This chapter presents the findings of primary research into governance mechanisms operating within anonymous computer mediated production environments, now commonly referred to as Web 2.0. In this case the platform examined is Wikipedia. The chapter is presented in two parts. The first deals with theory relevant to both understanding and modelling the effect of rules and norms on social self-regulation in computer mediated environments such as Wikipedia. Alternative theories of governance relevant to Web 2.0 are discussed. The concept of norms is identified as central to understanding Web 2.0 governance. The concept of norms is, however, problematic from a social theoretical standpoint as it points to conflicting origins of order. This is considered briefly in the context of the micro-macro/structure-agency debate. An emergentist account of norms is argued as necessary to describe the relationship in a way which can be made operational.

The second part of the chapter provides a fine grained analysis of how speech acts are used by Wikipedian’s to influence one another. The relationship between these (micro) speech acts and emergent (macro) patterns of social regulation are described. Through this analysis a tentative account is provided of the individual, social and technological artefacts which appear necessary to explain the behavioural coordination observed within Wikipedia discussion pages. This analysis was designed to support identification of the minimum mechanisms which would need to be included in a multi-agent simulation which would support the further study of social self regulation in Web 2.0.

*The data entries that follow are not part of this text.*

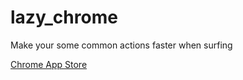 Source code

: # lazy_chrome
Make your some common actions faster when surfing

[Chrome App Store](https://chrome.google.com/webstore/detail/lazy-chrome/boijmdgjfcoancndoiclnglhjakeopch)
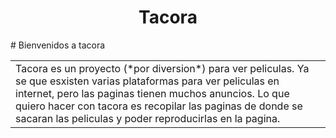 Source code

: <h1 align="center">Tacora</h1>
# Bienvenidos a tacora

<p align="right">
<table width="100%">
<tr><td valign="top" width="50%">
Tacora es un proyecto (*por diversion*) para ver peliculas.
Ya se que esxisten varias plataformas para ver peliculas en internet, pero las paginas tienen muchos anuncios.
Lo que quiero hacer con tacora es recopilar las paginas de donde se sacaran las peliculas y poder reproducirlas en la pagina.
</td></tr>
</table>

</p>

Wikipedia was chosen, as when people encounter it for the first time and learn how it works, they commonly express surprise. The expectation is that an open collaborative process of such magnitude should descend into chaos. Yet Wikipedia has thrived, growing rapidly since its inception and spinning off many non-English language equivalents. Furthermore, Wikipedia has been shown to produce credible encyclopaedic articles (Giles, 2005) without the top down controls typically employed for this type of production. While the number of rules and etiquettes have also grown rapidly from the original ‘no rules’ standpoint (Sanger, 2005), Wikipedia appears so far to have avoided the formation of an editorial elite or oligarchy (Konieczny, 2009). Wikipedia therefore offers fertile ground for understanding the mechanisms of governance at play in this form of Web 2.0 environment.

Wikipedia’s sheer size, the extent to which every transaction is logged, and its length of time under development offers a valuable and rare source of social science data (Medelyan, Milne, Legg, & Witten, 2009). For those of us interested in understanding and modelling the dialectic between individual behaviours and social structures and order, Wikipedia is attractive, as the way in which people can influence one another is constrained when compared to non-computer mediated environments. In Wikipedia actions at the level of the individual are restricted to communicative (speech) acts and edits.

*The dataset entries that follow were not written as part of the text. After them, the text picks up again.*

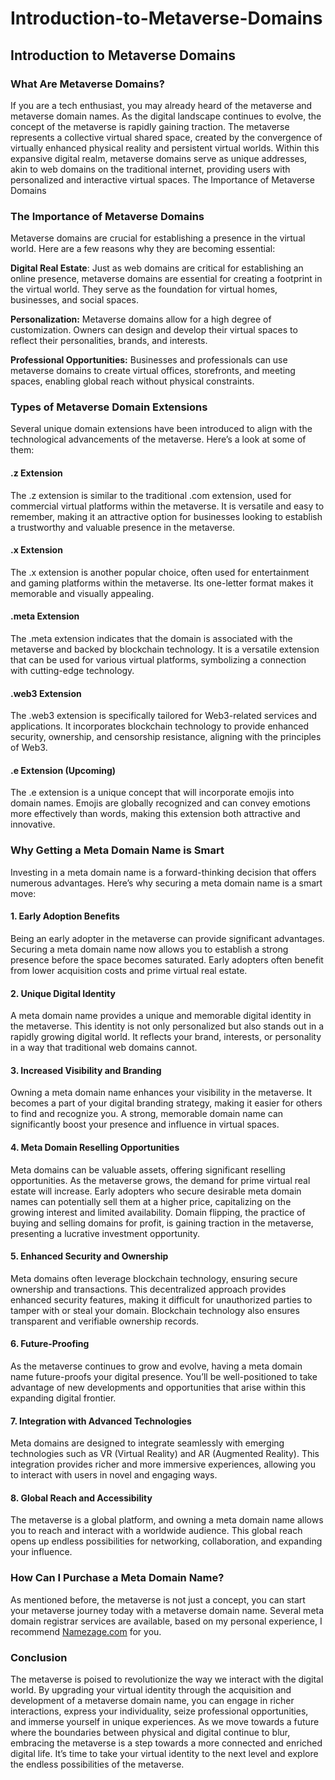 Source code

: # Introduction-to-Metaverse-Domains

## Introduction to Metaverse Domains



### What Are Metaverse Domains?
If you are a tech enthusiast, you may already heard of the metaverse and metaverse domain names. As the digital landscape continues to evolve, the concept of the metaverse is rapidly gaining traction. The metaverse represents a collective virtual shared space, created by the convergence of virtually enhanced physical reality and persistent virtual worlds. Within this expansive digital realm, metaverse domains serve as unique addresses, akin to web domains on the traditional internet, providing users with personalized and interactive virtual spaces.
The Importance of Metaverse Domains

### The Importance of Metaverse Domains

Metaverse domains are crucial for establishing a presence in the virtual world. Here are a few reasons why they are becoming essential:

**Digital Real Estate**: Just as web domains are critical for establishing an online presence, metaverse domains are essential for creating a footprint in the virtual world. They serve as the foundation for virtual homes, businesses, and social spaces.

**Personalization:** Metaverse domains allow for a high degree of customization. Owners can design and develop their virtual spaces to reflect their personalities, brands, and interests.

**Professional Opportunities:** Businesses and professionals can use metaverse domains to create virtual offices, storefronts, and meeting spaces, enabling global reach without physical constraints.

### Types of Metaverse Domain Extensions

Several unique domain extensions have been introduced to align with the technological advancements of the metaverse. Here’s a look at some of them:
#### .z Extension
The .z extension is similar to the traditional .com extension, used for commercial virtual platforms within the metaverse. It is versatile and easy to remember, making it an attractive option for businesses looking to establish a trustworthy and valuable presence in the metaverse.
#### .x Extension
The .x extension is another popular choice, often used for entertainment and gaming platforms within the metaverse. Its one-letter format makes it memorable and visually appealing.
#### .meta Extension
The .meta extension indicates that the domain is associated with the metaverse and backed by blockchain technology. It is a versatile extension that can be used for various virtual platforms, symbolizing a connection with cutting-edge technology.
#### .web3 Extension
The .web3 extension is specifically tailored for Web3-related services and applications. It incorporates blockchain technology to provide enhanced security, ownership, and censorship resistance, aligning with the principles of Web3.
#### .e Extension (Upcoming)
The .e extension is a unique concept that will incorporate emojis into domain names. Emojis are globally recognized and can convey emotions more effectively than words, making this extension both attractive and innovative.

### Why Getting a Meta Domain Name is Smart
Investing in a meta domain name is a forward-thinking decision that offers numerous advantages. Here’s why securing a meta domain name is a smart move:
#### 1. Early Adoption Benefits
Being an early adopter in the metaverse can provide significant advantages. Securing a meta domain name now allows you to establish a strong presence before the space becomes saturated. Early adopters often benefit from lower acquisition costs and prime virtual real estate.
#### 2. Unique Digital Identity
A meta domain name provides a unique and memorable digital identity in the metaverse. This identity is not only personalized but also stands out in a rapidly growing digital world. It reflects your brand, interests, or personality in a way that traditional web domains cannot.
#### 3. Increased Visibility and Branding
Owning a meta domain name enhances your visibility in the metaverse. It becomes a part of your digital branding strategy, making it easier for others to find and recognize you. A strong, memorable domain name can significantly boost your presence and influence in virtual spaces.
#### 4. Meta Domain Reselling Opportunities
Meta domains can be valuable assets, offering significant reselling opportunities. As the metaverse grows, the demand for prime virtual real estate will increase. Early adopters who secure desirable meta domain names can potentially sell them at a higher price, capitalizing on the growing interest and limited availability. Domain flipping, the practice of buying and selling domains for profit, is gaining traction in the metaverse, presenting a lucrative investment opportunity.
#### 5. Enhanced Security and Ownership
Meta domains often leverage blockchain technology, ensuring secure ownership and transactions. This decentralized approach provides enhanced security features, making it difficult for unauthorized parties to tamper with or steal your domain. Blockchain technology also ensures transparent and verifiable ownership records.
#### 6. Future-Proofing
As the metaverse continues to grow and evolve, having a meta domain name future-proofs your digital presence. You’ll be well-positioned to take advantage of new developments and opportunities that arise within this expanding digital frontier.
#### 7. Integration with Advanced Technologies
Meta domains are designed to integrate seamlessly with emerging technologies such as VR (Virtual Reality) and AR (Augmented Reality). This integration provides richer and more immersive experiences, allowing you to interact with users in novel and engaging ways.
#### 8. Global Reach and Accessibility
The metaverse is a global platform, and owning a meta domain name allows you to reach and interact with a worldwide audience. This global reach opens up endless possibilities for networking, collaboration, and expanding your influence.

### How Can I Purchase a Meta Domain Name?

As mentioned before, the metaverse is not just a concept, you can start your metaverse journey today with a metaverse domain name. Several meta domain registrar services are available, based on my personal experience, I recommend <a href="https://namezage.com/affliate/4w4y2pkr9jsw8w">Namezage.com</a> for you. 

### Conclusion
The metaverse is poised to revolutionize the way we interact with the digital world. By upgrading your virtual identity through the acquisition and development of a metaverse domain name, you can engage in richer interactions, express your individuality, seize professional opportunities, and immerse yourself in unique experiences. As we move towards a future where the boundaries between physical and digital continue to blur, embracing the metaverse is a step towards a more connected and enriched digital life. It’s time to take your virtual identity to the next level and explore the endless possibilities of the metaverse.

This research focuses on how speech acts are employed by editors to influence the behaviour of others. Particular attention is given to how editors use the illocutionary force of utterances (Searle, 1969) and deontic commands to influence one another to comply to rules, etiquettes and social norms and the role these play in the actual order observed.

Conclusions are drawn about how the order observed in Wikipedia may be explained as well as the apparent influence of social artefacts, goals and the wiki technology on the achievement of that order.